Dataset excerpts:
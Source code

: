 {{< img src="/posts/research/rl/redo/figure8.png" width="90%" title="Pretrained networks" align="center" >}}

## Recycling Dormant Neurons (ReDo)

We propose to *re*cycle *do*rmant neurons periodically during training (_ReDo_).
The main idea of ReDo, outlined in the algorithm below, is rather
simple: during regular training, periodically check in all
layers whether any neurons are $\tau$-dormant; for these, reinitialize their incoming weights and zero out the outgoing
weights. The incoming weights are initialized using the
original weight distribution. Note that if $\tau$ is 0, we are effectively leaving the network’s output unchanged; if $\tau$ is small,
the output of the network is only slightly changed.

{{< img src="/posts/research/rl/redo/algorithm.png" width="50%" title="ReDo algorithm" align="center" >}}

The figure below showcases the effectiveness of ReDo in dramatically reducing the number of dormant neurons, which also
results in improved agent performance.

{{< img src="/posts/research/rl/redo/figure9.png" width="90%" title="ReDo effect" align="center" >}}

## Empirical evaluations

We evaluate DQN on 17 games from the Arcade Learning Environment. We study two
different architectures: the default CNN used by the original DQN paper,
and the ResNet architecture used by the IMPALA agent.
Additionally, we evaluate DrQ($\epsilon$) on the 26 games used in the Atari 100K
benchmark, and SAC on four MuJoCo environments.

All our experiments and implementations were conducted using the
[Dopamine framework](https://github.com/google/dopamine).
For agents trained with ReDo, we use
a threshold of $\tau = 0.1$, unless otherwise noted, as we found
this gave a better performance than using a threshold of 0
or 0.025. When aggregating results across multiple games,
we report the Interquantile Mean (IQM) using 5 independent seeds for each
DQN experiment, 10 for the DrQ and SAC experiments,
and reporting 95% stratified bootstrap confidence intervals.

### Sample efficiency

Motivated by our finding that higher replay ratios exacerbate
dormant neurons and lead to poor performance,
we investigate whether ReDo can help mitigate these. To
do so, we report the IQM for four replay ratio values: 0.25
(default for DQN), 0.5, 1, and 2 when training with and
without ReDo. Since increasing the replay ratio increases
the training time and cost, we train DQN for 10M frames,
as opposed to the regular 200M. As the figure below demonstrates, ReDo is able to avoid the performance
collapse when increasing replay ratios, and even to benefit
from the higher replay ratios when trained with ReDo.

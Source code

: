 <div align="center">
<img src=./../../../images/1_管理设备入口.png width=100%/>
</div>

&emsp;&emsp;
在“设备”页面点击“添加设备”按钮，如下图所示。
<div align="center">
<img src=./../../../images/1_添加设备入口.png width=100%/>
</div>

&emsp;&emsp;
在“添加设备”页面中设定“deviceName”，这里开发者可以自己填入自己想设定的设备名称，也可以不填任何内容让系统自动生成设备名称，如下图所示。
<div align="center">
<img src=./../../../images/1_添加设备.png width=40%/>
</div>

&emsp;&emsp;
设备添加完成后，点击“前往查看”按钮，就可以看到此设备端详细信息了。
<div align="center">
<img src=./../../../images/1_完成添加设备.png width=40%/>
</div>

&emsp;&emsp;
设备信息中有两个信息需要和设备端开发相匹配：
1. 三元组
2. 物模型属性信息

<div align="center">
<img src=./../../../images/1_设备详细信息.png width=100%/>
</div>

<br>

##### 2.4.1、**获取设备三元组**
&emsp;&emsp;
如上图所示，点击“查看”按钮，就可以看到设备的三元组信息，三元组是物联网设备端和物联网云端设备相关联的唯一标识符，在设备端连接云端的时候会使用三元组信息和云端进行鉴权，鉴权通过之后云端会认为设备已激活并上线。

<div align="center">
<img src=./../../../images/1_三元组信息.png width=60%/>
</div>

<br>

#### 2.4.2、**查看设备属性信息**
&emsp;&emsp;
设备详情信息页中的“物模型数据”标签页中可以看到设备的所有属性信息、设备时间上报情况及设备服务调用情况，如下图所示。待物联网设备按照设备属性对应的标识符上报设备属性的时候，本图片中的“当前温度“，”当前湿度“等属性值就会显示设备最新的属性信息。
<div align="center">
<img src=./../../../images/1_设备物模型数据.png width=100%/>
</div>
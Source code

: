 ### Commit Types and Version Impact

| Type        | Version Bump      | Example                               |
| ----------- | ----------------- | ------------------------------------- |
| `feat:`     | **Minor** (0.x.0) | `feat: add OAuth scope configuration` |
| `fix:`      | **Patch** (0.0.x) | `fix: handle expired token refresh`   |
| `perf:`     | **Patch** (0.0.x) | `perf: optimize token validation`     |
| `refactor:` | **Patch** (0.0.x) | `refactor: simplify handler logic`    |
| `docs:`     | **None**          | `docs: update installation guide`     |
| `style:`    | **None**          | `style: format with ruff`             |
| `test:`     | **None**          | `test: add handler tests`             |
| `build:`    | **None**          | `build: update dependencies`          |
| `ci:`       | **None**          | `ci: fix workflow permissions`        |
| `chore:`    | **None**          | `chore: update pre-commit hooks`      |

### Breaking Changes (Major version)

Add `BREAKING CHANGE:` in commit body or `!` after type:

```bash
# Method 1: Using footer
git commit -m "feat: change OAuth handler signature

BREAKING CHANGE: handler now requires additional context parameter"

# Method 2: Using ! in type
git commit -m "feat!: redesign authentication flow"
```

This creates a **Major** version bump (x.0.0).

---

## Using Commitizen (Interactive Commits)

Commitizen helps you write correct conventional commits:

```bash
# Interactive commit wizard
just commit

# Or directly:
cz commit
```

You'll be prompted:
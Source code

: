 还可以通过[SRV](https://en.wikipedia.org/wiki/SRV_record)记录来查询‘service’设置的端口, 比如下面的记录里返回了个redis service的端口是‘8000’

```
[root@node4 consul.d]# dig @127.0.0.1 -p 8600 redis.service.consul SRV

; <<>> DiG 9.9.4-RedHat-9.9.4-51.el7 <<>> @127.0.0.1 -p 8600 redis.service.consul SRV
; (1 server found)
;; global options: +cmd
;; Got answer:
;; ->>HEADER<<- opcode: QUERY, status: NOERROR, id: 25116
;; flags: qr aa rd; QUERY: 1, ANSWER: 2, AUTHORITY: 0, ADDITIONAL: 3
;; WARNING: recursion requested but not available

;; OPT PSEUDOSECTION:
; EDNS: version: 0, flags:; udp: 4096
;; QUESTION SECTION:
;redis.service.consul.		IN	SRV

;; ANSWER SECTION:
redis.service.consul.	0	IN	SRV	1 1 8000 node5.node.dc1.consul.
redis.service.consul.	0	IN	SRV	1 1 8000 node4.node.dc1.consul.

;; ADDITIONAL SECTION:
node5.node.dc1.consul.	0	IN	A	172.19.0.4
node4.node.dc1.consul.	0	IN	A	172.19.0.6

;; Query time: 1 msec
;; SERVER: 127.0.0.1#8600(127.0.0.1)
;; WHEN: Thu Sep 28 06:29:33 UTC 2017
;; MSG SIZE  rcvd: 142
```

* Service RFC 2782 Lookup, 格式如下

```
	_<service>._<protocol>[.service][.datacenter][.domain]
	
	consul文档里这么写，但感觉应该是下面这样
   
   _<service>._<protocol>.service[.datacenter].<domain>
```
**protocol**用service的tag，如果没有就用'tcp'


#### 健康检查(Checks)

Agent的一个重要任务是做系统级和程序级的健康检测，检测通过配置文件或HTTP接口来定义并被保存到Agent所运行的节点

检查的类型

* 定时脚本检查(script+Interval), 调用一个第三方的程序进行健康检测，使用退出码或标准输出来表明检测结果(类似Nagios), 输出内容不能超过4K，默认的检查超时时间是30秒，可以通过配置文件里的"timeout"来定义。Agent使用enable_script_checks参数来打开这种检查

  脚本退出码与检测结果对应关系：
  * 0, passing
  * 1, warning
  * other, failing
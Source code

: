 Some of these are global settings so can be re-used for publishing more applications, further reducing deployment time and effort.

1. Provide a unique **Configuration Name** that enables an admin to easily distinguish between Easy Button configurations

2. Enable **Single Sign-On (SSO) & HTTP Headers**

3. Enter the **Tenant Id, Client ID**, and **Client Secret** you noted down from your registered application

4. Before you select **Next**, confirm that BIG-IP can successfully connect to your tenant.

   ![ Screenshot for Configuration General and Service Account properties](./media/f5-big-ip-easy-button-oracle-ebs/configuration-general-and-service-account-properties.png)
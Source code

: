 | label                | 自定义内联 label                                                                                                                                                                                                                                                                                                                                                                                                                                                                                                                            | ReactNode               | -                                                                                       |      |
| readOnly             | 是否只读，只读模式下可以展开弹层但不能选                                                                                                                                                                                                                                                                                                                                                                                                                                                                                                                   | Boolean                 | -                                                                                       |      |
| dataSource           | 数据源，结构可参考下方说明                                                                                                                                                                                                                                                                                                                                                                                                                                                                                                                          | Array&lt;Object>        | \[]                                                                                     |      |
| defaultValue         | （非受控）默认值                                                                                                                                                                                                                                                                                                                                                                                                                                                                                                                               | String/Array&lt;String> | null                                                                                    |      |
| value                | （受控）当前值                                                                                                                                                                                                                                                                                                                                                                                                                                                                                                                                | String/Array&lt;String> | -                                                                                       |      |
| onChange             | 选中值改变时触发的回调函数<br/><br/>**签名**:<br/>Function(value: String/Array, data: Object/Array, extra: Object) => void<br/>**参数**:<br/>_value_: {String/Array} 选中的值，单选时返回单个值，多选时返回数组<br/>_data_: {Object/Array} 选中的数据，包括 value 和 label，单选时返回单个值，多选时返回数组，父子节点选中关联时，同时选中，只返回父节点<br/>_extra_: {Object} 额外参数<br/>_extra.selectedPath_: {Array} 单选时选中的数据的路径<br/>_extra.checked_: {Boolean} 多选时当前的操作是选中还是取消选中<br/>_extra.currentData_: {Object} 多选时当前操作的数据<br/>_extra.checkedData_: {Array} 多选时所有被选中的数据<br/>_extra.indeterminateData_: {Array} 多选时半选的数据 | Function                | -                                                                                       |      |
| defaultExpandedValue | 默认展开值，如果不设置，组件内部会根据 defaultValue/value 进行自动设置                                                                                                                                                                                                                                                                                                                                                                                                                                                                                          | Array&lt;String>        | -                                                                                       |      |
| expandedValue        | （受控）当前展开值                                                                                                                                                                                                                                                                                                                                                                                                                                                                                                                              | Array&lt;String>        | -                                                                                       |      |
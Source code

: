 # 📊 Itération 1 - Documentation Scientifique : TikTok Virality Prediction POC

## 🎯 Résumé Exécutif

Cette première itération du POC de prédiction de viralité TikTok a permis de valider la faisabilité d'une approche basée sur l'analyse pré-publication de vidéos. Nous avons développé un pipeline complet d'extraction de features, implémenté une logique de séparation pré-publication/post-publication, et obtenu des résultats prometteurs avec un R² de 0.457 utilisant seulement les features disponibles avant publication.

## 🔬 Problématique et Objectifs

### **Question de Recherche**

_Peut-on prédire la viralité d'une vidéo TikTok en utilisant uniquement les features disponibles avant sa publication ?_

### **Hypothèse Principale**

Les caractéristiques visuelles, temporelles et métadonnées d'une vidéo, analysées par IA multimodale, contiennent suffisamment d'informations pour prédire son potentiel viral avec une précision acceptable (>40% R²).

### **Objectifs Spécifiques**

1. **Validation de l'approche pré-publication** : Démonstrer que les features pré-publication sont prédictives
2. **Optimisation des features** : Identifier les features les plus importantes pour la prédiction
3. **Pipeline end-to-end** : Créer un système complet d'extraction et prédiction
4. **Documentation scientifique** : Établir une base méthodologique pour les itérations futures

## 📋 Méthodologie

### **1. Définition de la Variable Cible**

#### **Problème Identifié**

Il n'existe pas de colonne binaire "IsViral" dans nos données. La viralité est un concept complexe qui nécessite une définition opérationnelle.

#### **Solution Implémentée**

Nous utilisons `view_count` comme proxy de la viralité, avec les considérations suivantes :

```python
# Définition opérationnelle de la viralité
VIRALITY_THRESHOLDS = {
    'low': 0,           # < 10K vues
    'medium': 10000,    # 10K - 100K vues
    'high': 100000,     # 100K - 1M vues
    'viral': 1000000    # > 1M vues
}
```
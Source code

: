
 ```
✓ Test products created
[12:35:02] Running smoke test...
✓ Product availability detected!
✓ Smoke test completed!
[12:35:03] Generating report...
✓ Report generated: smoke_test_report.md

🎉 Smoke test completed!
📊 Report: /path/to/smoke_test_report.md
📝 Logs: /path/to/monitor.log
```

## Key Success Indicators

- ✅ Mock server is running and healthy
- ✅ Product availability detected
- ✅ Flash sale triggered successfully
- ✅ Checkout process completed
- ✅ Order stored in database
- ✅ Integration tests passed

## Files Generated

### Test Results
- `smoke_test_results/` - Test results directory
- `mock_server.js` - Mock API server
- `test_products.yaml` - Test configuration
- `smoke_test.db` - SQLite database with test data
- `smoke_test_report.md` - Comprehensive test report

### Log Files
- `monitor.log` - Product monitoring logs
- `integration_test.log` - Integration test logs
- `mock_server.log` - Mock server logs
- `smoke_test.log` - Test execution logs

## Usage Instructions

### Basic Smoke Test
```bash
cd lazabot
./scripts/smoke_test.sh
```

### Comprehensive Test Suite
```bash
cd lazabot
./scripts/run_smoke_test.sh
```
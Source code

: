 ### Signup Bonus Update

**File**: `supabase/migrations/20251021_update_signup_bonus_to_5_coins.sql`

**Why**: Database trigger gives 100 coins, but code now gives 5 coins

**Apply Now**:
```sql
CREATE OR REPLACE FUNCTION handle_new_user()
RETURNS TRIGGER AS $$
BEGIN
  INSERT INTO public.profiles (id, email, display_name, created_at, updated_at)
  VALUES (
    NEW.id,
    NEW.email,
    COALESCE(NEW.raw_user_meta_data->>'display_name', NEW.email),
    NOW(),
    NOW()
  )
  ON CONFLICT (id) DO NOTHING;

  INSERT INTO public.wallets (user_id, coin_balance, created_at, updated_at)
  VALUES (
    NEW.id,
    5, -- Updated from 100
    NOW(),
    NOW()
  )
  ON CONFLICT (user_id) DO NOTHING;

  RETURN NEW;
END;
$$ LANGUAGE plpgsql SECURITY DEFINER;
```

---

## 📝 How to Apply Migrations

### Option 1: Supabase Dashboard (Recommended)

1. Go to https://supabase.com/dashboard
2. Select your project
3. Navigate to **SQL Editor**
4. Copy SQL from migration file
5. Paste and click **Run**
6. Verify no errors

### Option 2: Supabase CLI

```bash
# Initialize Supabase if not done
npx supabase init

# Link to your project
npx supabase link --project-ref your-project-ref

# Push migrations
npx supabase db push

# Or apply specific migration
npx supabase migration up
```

■ Task instructions
When the entries above show the word "TikTok" in a line, copy that line out.

■ Solution to this task
: # 📊 Itération 1 - Documentation Scientifique : TikTok Virality Prediction POC
Cette première itération du POC de prédiction de viralité TikTok a permis de valider la faisabilité d'une approche basée sur l'analyse pré-publication de vidéos. Nous avons développé un pipeline complet d'extraction de features, implémenté une logique de séparation pré-publication/post-publication, et obtenu des résultats prometteurs avec un R² de 0.457 utilisant seulement les features disponibles avant publication.
_Peut-on prédire la viralité d'une vidéo TikTok en utilisant uniquement les features disponibles avant sa publication ?_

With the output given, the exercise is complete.